====== MATERIAL FOR THIS TASK
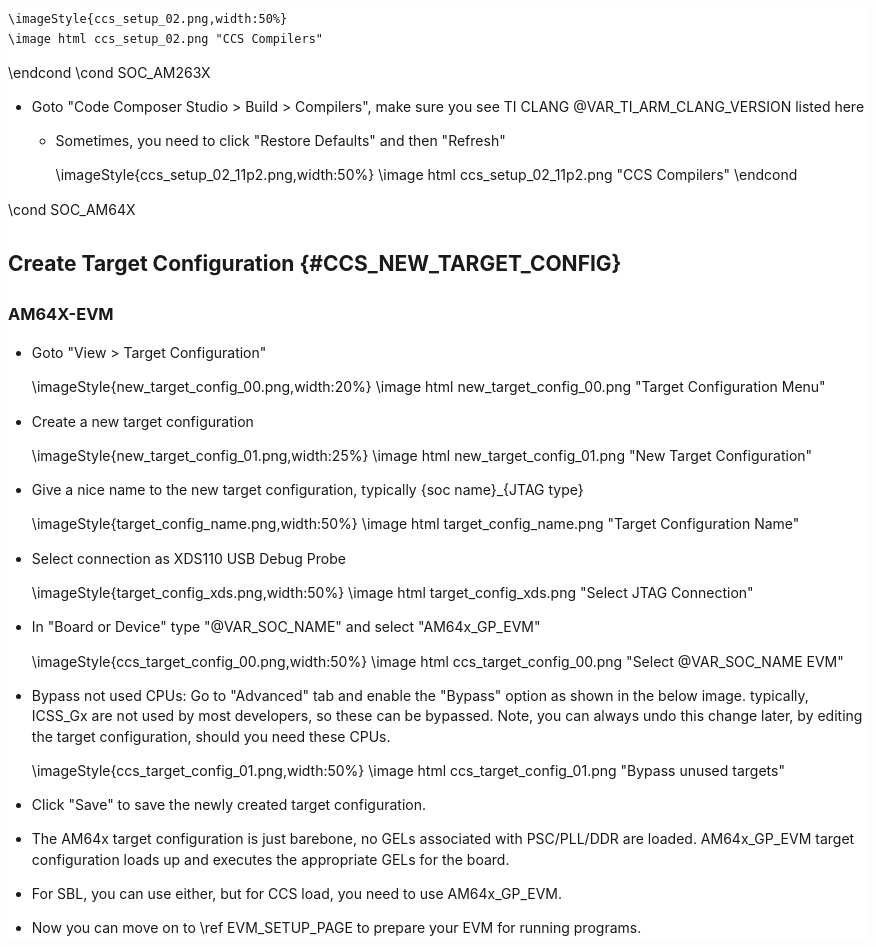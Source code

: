     \imageStyle{ccs_setup_02.png,width:50%}
    \image html ccs_setup_02.png "CCS Compilers"
\endcond
\cond SOC_AM263X
- Goto "Code Composer Studio > Build > Compilers", make sure you see TI CLANG @VAR_TI_ARM_CLANG_VERSION listed here
  - Sometimes, you need to click "Restore Defaults" and then "Refresh"

    \imageStyle{ccs_setup_02_11p2.png,width:50%}
    \image html ccs_setup_02_11p2.png "CCS Compilers"
\endcond

\cond SOC_AM64X
## Create Target Configuration {#CCS_NEW_TARGET_CONFIG}
### AM64X-EVM
- Goto "View > Target Configuration"

    \imageStyle{new_target_config_00.png,width:20%}
    \image html new_target_config_00.png "Target Configuration Menu"

- Create a new target configuration

    \imageStyle{new_target_config_01.png,width:25%}
    \image html new_target_config_01.png "New Target Configuration"

- Give a nice name to the new target configuration, typically {soc name}_{JTAG type}

    \imageStyle{target_config_name.png,width:50%}
    \image html target_config_name.png "Target Configuration Name"

- Select connection as XDS110 USB Debug Probe

    \imageStyle{target_config_xds.png,width:50%}
    \image html target_config_xds.png "Select JTAG Connection"

- In "Board or Device" type "@VAR_SOC_NAME" and select "AM64x_GP_EVM"

    \imageStyle{ccs_target_config_00.png,width:50%}
    \image html ccs_target_config_00.png "Select @VAR_SOC_NAME EVM"

- Bypass not used CPUs: Go to "Advanced" tab and enable the "Bypass" option as shown in the below image. typically, ICSS_Gx are not used by most developers, so these can be bypassed. Note, you can always
  undo this change later, by editing the target configuration, should you need these CPUs.

    \imageStyle{ccs_target_config_01.png,width:50%}
    \image html ccs_target_config_01.png "Bypass unused targets"

- Click "Save" to save the newly created target configuration.

- The AM64x target configuration is just barebone, no GELs associated with PSC/PLL/DDR are loaded.
  AM64x_GP_EVM target configuration loads up and executes the appropriate GELs for the board.

- For SBL, you can use either, but for CCS load, you need to use AM64x_GP_EVM.

- Now you can move on to \ref EVM_SETUP_PAGE to prepare your EVM for running programs.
============
Which lines of the records above contain the word "CPUs"? Report each one.

REPLY TO THE EXERCISE:
- Bypass not used CPUs: Go to "Advanced" tab and enable the "Bypass" option as shown in the below image. typically, ICSS_Gx are not used by most developers, so these can be bypassed. Note, you can always
  undo this change later, by editing the target configuration, should you need these CPUs.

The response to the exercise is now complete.